··· Record excerpts ···

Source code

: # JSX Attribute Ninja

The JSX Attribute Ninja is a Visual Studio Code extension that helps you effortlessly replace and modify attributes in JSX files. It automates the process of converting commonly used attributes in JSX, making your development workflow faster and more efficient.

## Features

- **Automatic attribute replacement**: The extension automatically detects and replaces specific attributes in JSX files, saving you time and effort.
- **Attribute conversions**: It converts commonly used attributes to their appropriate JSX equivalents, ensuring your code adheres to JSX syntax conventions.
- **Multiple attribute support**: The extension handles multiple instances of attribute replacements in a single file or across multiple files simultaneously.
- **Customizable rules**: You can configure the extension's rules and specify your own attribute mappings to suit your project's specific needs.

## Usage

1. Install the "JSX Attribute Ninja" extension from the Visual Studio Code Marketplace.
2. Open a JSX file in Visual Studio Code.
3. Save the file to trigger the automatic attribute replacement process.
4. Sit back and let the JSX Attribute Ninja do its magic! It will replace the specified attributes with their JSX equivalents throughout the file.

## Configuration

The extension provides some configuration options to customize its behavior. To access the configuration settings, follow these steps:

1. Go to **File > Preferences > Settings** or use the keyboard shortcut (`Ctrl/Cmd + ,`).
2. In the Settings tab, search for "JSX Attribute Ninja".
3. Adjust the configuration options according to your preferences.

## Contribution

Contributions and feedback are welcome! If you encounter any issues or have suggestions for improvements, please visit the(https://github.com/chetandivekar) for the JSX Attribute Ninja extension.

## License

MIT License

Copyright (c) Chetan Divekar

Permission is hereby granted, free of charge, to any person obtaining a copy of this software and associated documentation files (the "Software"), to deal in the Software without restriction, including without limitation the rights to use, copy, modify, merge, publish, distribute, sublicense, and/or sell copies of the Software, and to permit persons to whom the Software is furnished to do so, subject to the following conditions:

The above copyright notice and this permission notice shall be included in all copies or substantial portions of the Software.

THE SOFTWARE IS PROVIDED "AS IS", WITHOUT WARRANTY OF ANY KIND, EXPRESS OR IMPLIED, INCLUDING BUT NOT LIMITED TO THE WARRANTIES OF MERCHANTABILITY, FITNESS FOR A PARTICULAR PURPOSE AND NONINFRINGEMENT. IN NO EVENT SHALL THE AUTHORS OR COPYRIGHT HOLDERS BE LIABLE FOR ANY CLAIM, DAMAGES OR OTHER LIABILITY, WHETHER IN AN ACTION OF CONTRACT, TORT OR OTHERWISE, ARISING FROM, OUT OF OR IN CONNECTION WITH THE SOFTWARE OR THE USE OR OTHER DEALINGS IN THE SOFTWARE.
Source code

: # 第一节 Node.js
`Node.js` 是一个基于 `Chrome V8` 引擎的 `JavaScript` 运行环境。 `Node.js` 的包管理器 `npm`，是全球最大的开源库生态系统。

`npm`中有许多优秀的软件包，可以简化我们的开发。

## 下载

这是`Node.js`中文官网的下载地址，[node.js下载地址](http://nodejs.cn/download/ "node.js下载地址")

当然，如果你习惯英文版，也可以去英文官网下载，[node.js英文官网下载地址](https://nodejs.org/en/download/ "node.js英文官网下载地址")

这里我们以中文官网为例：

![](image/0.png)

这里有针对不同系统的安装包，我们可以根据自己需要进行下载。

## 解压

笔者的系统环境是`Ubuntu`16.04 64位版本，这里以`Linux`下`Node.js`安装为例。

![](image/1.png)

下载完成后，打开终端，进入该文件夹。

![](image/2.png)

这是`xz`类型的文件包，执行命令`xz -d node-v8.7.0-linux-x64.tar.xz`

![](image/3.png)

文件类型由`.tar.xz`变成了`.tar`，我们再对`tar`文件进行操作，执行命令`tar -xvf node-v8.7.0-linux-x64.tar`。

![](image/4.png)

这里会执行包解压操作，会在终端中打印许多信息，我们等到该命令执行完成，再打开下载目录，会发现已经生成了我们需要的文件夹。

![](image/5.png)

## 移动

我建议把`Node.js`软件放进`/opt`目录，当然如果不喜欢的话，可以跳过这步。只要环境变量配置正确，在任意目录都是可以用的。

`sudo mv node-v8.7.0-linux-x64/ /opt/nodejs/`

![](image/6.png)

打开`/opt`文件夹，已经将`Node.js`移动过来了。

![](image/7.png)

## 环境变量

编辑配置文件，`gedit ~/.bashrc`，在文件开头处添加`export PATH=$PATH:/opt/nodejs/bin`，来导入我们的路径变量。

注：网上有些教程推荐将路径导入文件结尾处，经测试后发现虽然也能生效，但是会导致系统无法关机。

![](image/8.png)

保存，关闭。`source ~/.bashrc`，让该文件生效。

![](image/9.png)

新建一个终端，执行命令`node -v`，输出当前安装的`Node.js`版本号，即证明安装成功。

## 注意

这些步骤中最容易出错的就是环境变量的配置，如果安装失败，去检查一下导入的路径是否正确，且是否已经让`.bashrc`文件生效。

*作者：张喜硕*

···

- **Task objective**
Counting only lines that hold the string "执行命令", give the number of such lines in the records. Write nothing else.

- **Response area**
3